Background: To date, few studies have investigated the prevalence and risk factors of excessive daytime sleepiness (EDS) in major depression. Thus, the aim of the present study was to examine the prevalence and risk factors of EDS in a large sample of individuals with major depression.
Methods: Data from 703 individuals with major depression were retrospectively collected from the sleep laboratory research database of Erasme Hospital for analysis. A score of > 10 on the Epworth Sleepiness Scale was used as the cut-off for EDS. Logistic regression analyses were conducted to examine the clinical and demographic risk factors of EDS in major depression.
Results: The prevalence of EDS in our sample was 50.8%. Multivariate logistic regression analysis revealed that the following were significant risk factors of EDS in major depression: non-use of short to intermediate half-life benzodiazepine receptor agonists, BMI ≥ 25 kg/m², age < 60 years, C-reactive protein > 7 mg/L, Beck Depression Inventory score ≥ 16, atypical depression, apnea-hypopnea index ≥ 15/h, and use of selective serotonin reuptake inhibitors or serotonin-norepinephrine reuptake inhibitors.

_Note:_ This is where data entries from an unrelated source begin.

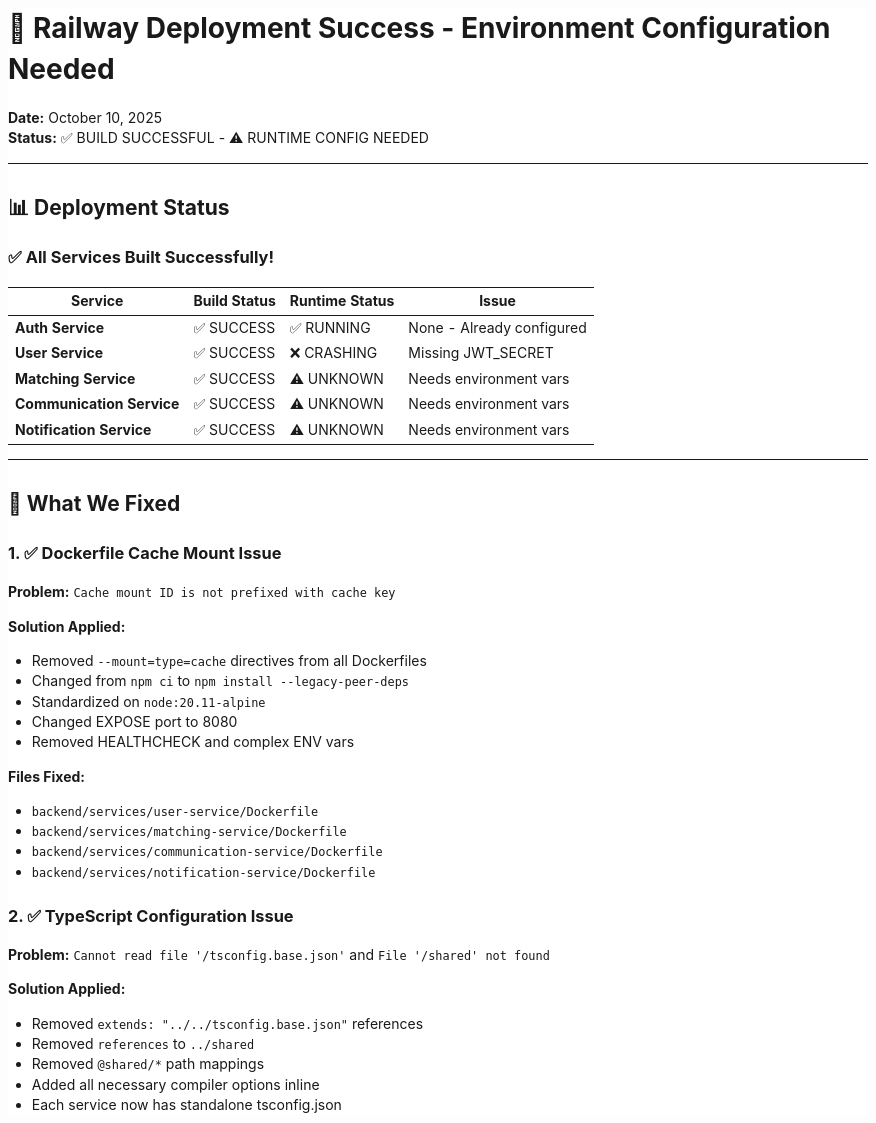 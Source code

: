 # 🎉 Railway Deployment Success - Environment Configuration Needed

**Date:** October 10, 2025  
**Status:** ✅ BUILD SUCCESSFUL - ⚠️ RUNTIME CONFIG NEEDED

---

## 📊 Deployment Status

### ✅ All Services Built Successfully!

| Service | Build Status | Runtime Status | Issue |
|---------|-------------|----------------|-------|
| **Auth Service** | ✅ SUCCESS | ✅ RUNNING | None - Already configured |
| **User Service** | ✅ SUCCESS | ❌ CRASHING | Missing JWT_SECRET |
| **Matching Service** | ✅ SUCCESS | ⚠️ UNKNOWN | Needs environment vars |
| **Communication Service** | ✅ SUCCESS | ⚠️ UNKNOWN | Needs environment vars |
| **Notification Service** | ✅ SUCCESS | ⚠️ UNKNOWN | Needs environment vars |

---

## 🎯 What We Fixed

### 1. ✅ Dockerfile Cache Mount Issue
**Problem:** `Cache mount ID is not prefixed with cache key`

**Solution Applied:**
- Removed `--mount=type=cache` directives from all Dockerfiles
- Changed from `npm ci` to `npm install --legacy-peer-deps`
- Standardized on `node:20.11-alpine`
- Changed EXPOSE port to 8080
- Removed HEALTHCHECK and complex ENV vars

**Files Fixed:**
- `backend/services/user-service/Dockerfile`
- `backend/services/matching-service/Dockerfile`
- `backend/services/communication-service/Dockerfile`
- `backend/services/notification-service/Dockerfile`

### 2. ✅ TypeScript Configuration Issue
**Problem:** `Cannot read file '/tsconfig.base.json'` and `File '/shared' not found`

**Solution Applied:**
- Removed `extends: "../../tsconfig.base.json"` references
- Removed `references` to `../shared`
- Removed `@shared/*` path mappings
- Added all necessary compiler options inline
- Each service now has standalone tsconfig.json
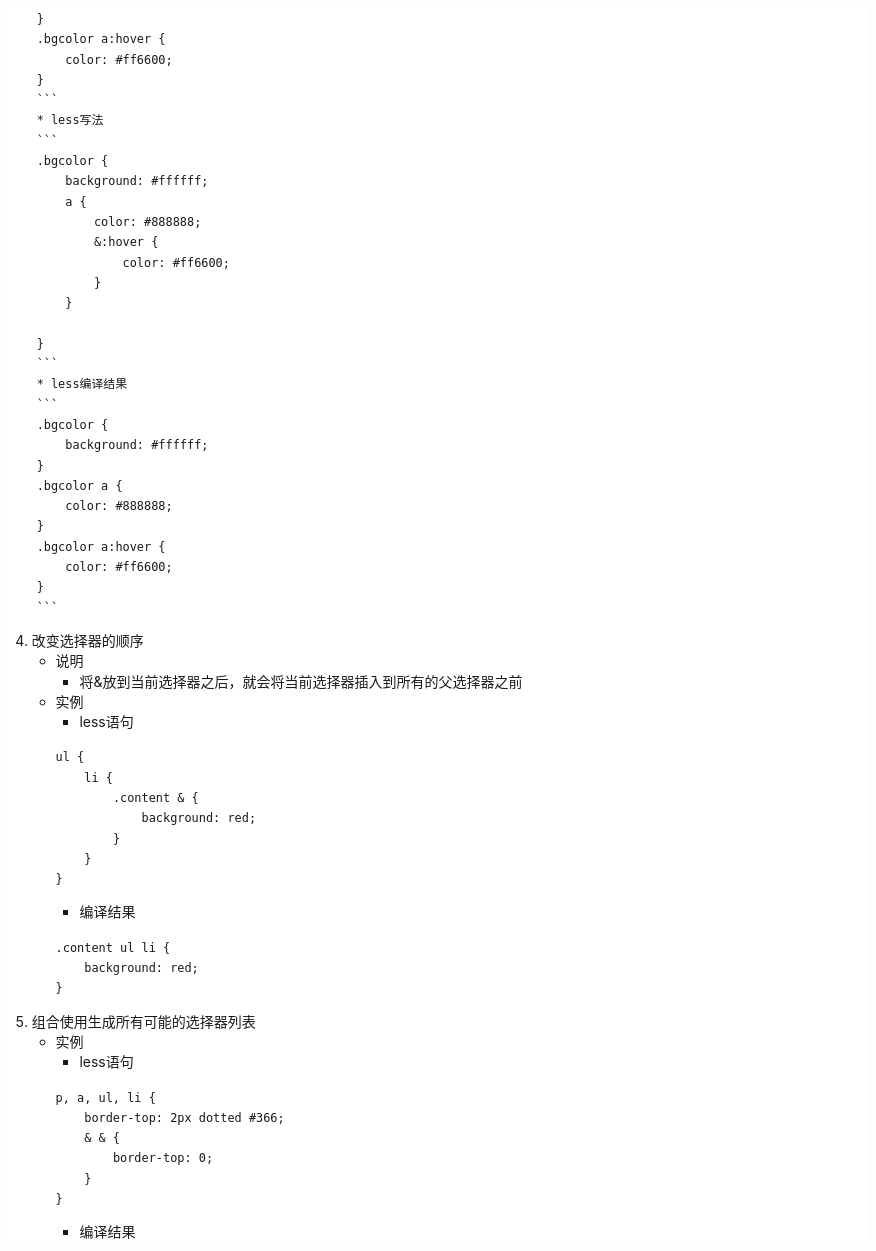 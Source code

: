 		}
		.bgcolor a:hover {
			color: #ff6600;
		}
		```
		* less写法
		```
		.bgcolor {
			background: #ffffff;
			a {
				color: #888888;
				&:hover {
					color: #ff6600;
				}
			}
		
		}
		```
		* less编译结果
		```
		.bgcolor {
			background: #ffffff;
		}
		.bgcolor a {
			color: #888888;
		}
		.bgcolor a:hover {
			color: #ff6600;
		}
		```
4. 改变选择器的顺序
	* 说明
		* 将&放到当前选择器之后，就会将当前选择器插入到所有的父选择器之前
	* 实例
		* less语句
		```
		ul {
			li {
				.content & {
					background: red;
				}
			}
		}
		```
		* 编译结果
		```
		.content ul li {
			background: red;
		}
		
		```
5. 组合使用生成所有可能的选择器列表
	* 实例
		* less语句
		```
		p, a, ul, li {
			border-top: 2px dotted #366;
			& & {
				border-top: 0;
			}
		}
		```
		* 编译结果
		``` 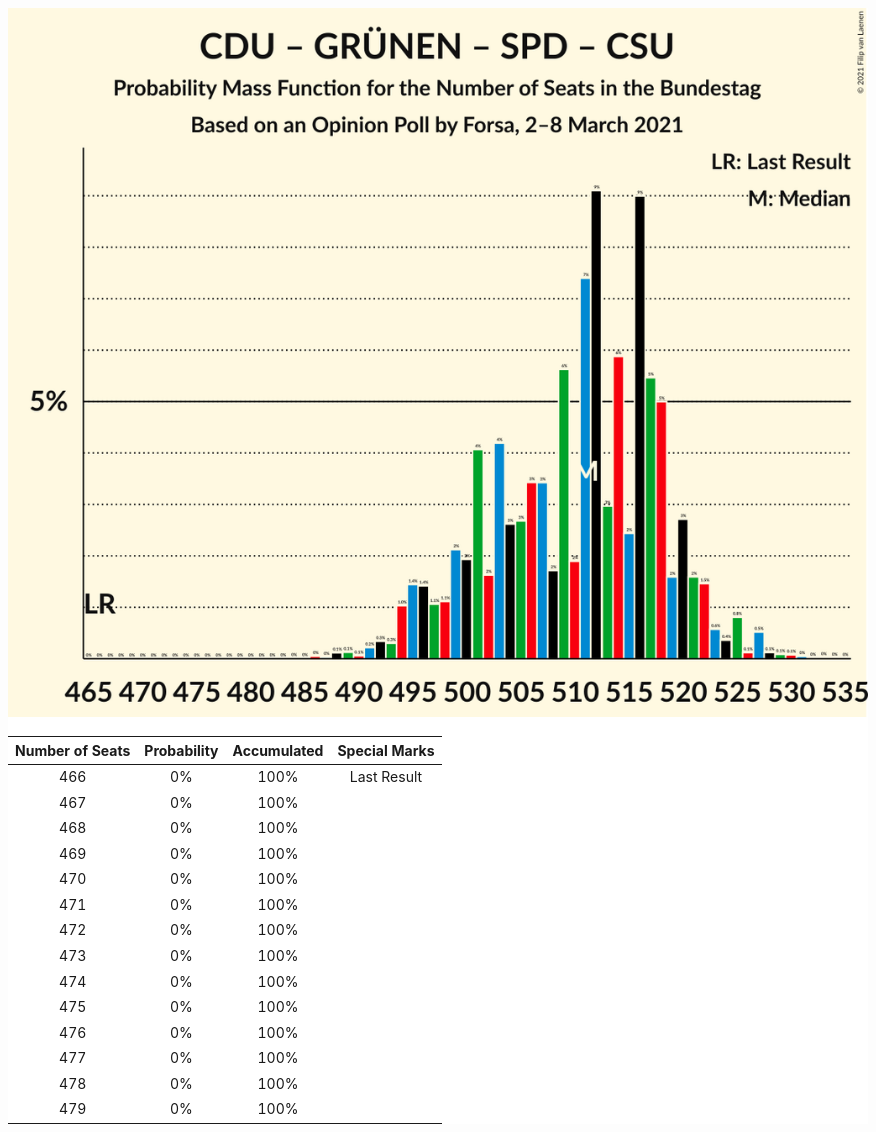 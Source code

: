 ![Graph with seats probability mass function not yet produced](2021-03-08-Forsa-coalitions-seats-pmf-cdu–grünen–spd–csu.png "Seats Probability Mass Function")

| Number of Seats | Probability | Accumulated | Special Marks |
|:---------------:|:-----------:|:-----------:|:-------------:|
| 466 | 0% | 100% | Last Result |
| 467 | 0% | 100% |  |
| 468 | 0% | 100% |  |
| 469 | 0% | 100% |  |
| 470 | 0% | 100% |  |
| 471 | 0% | 100% |  |
| 472 | 0% | 100% |  |
| 473 | 0% | 100% |  |
| 474 | 0% | 100% |  |
| 475 | 0% | 100% |  |
| 476 | 0% | 100% |  |
| 477 | 0% | 100% |  |
| 478 | 0% | 100% |  |
| 479 | 0% | 100% |  | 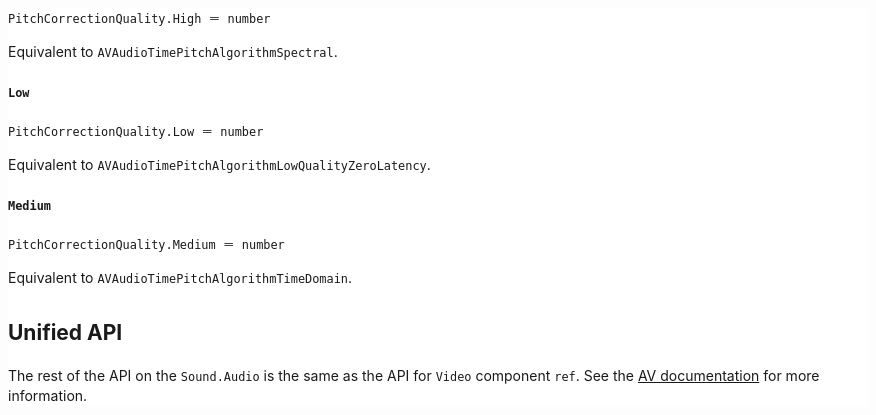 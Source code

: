 `PitchCorrectionQuality.High ＝ number`

Equivalent to `AVAudioTimePitchAlgorithmSpectral`.

#### `Low`

`PitchCorrectionQuality.Low ＝ number`

Equivalent to `AVAudioTimePitchAlgorithmLowQualityZeroLatency`.

#### `Medium`

`PitchCorrectionQuality.Medium ＝ number`

Equivalent to `AVAudioTimePitchAlgorithmTimeDomain`.

## Unified API

The rest of the API on the `Sound.Audio` is the same as the API for `Video`
component `ref`. See the [AV documentation](/versions/latest/sdk/av#playback)
for more information.


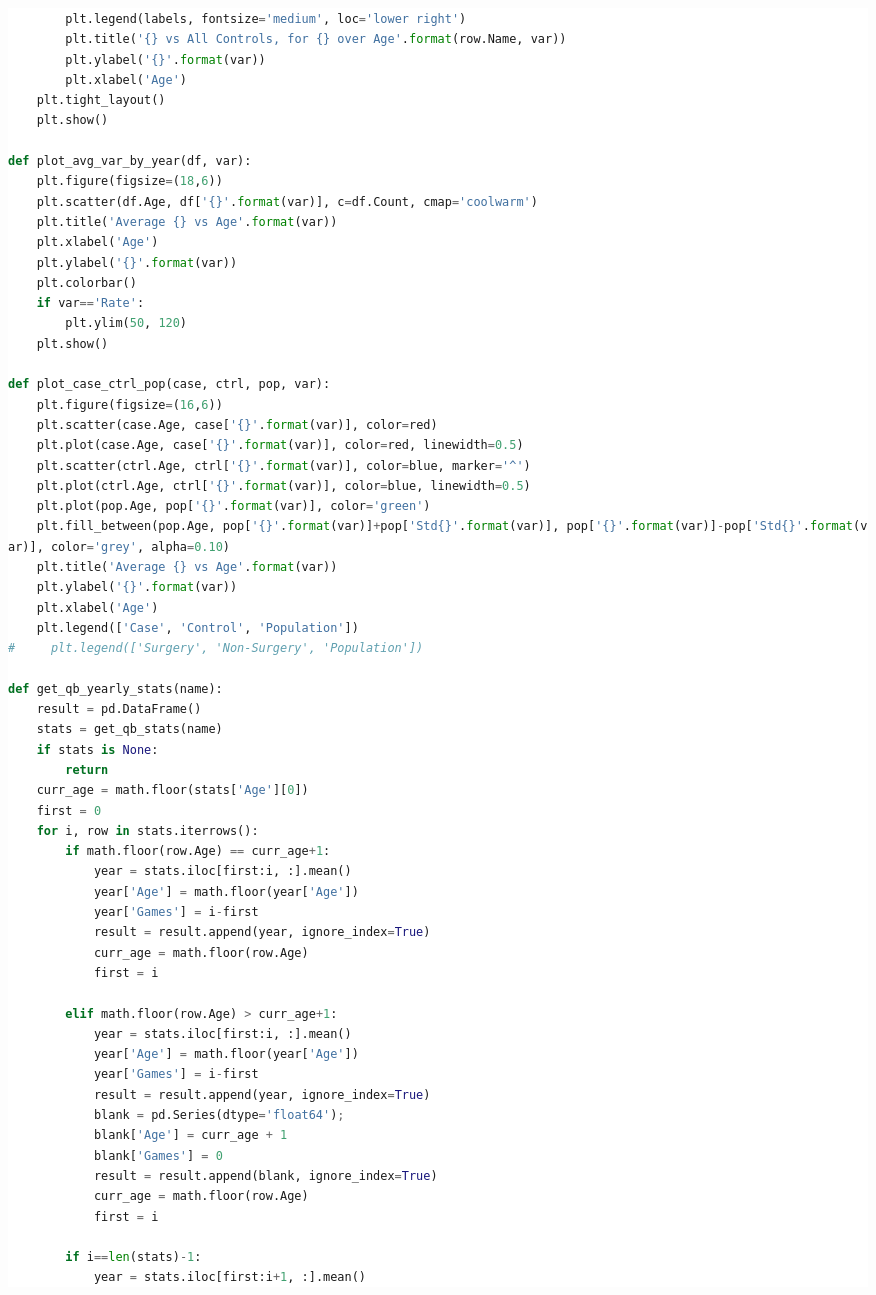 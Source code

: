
 ```python
        plt.legend(labels, fontsize='medium', loc='lower right')
        plt.title('{} vs All Controls, for {} over Age'.format(row.Name, var))
        plt.ylabel('{}'.format(var))
        plt.xlabel('Age')
    plt.tight_layout()
    plt.show()
    
def plot_avg_var_by_year(df, var):
    plt.figure(figsize=(18,6))
    plt.scatter(df.Age, df['{}'.format(var)], c=df.Count, cmap='coolwarm')
    plt.title('Average {} vs Age'.format(var))
    plt.xlabel('Age')
    plt.ylabel('{}'.format(var))
    plt.colorbar()
    if var=='Rate':
        plt.ylim(50, 120)
    plt.show()
    
def plot_case_ctrl_pop(case, ctrl, pop, var):
    plt.figure(figsize=(16,6))
    plt.scatter(case.Age, case['{}'.format(var)], color=red)
    plt.plot(case.Age, case['{}'.format(var)], color=red, linewidth=0.5)
    plt.scatter(ctrl.Age, ctrl['{}'.format(var)], color=blue, marker='^')
    plt.plot(ctrl.Age, ctrl['{}'.format(var)], color=blue, linewidth=0.5)
    plt.plot(pop.Age, pop['{}'.format(var)], color='green')
    plt.fill_between(pop.Age, pop['{}'.format(var)]+pop['Std{}'.format(var)], pop['{}'.format(var)]-pop['Std{}'.format(var)], color='grey', alpha=0.10)
    plt.title('Average {} vs Age'.format(var))
    plt.ylabel('{}'.format(var))
    plt.xlabel('Age')
    plt.legend(['Case', 'Control', 'Population'])
#     plt.legend(['Surgery', 'Non-Surgery', 'Population'])

def get_qb_yearly_stats(name):
    result = pd.DataFrame()
    stats = get_qb_stats(name)
    if stats is None:
        return
    curr_age = math.floor(stats['Age'][0])    
    first = 0
    for i, row in stats.iterrows():
        if math.floor(row.Age) == curr_age+1:
            year = stats.iloc[first:i, :].mean()
            year['Age'] = math.floor(year['Age'])
            year['Games'] = i-first
            result = result.append(year, ignore_index=True)
            curr_age = math.floor(row.Age)
            first = i   
        
        elif math.floor(row.Age) > curr_age+1:
            year = stats.iloc[first:i, :].mean()
            year['Age'] = math.floor(year['Age'])
            year['Games'] = i-first
            result = result.append(year, ignore_index=True)
            blank = pd.Series(dtype='float64');
            blank['Age'] = curr_age + 1
            blank['Games'] = 0
            result = result.append(blank, ignore_index=True)
            curr_age = math.floor(row.Age)
            first = i
            
        if i==len(stats)-1:
            year = stats.iloc[first:i+1, :].mean()
```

Limitations: To evaluate EDS, we used the Epworth Sleepiness Scale, which only allows for a subjective measure of daytime sleepiness.
Conclusion: EDS is a common symptom in individuals with major depression. In this subpopulation, interventions are possible for most risk factors of EDS, which justifies improved management of this symptom to avoid its negative consequences.
Keywords: Excessive daytime sleepiness; Major depression; Prevalence; Risk factors.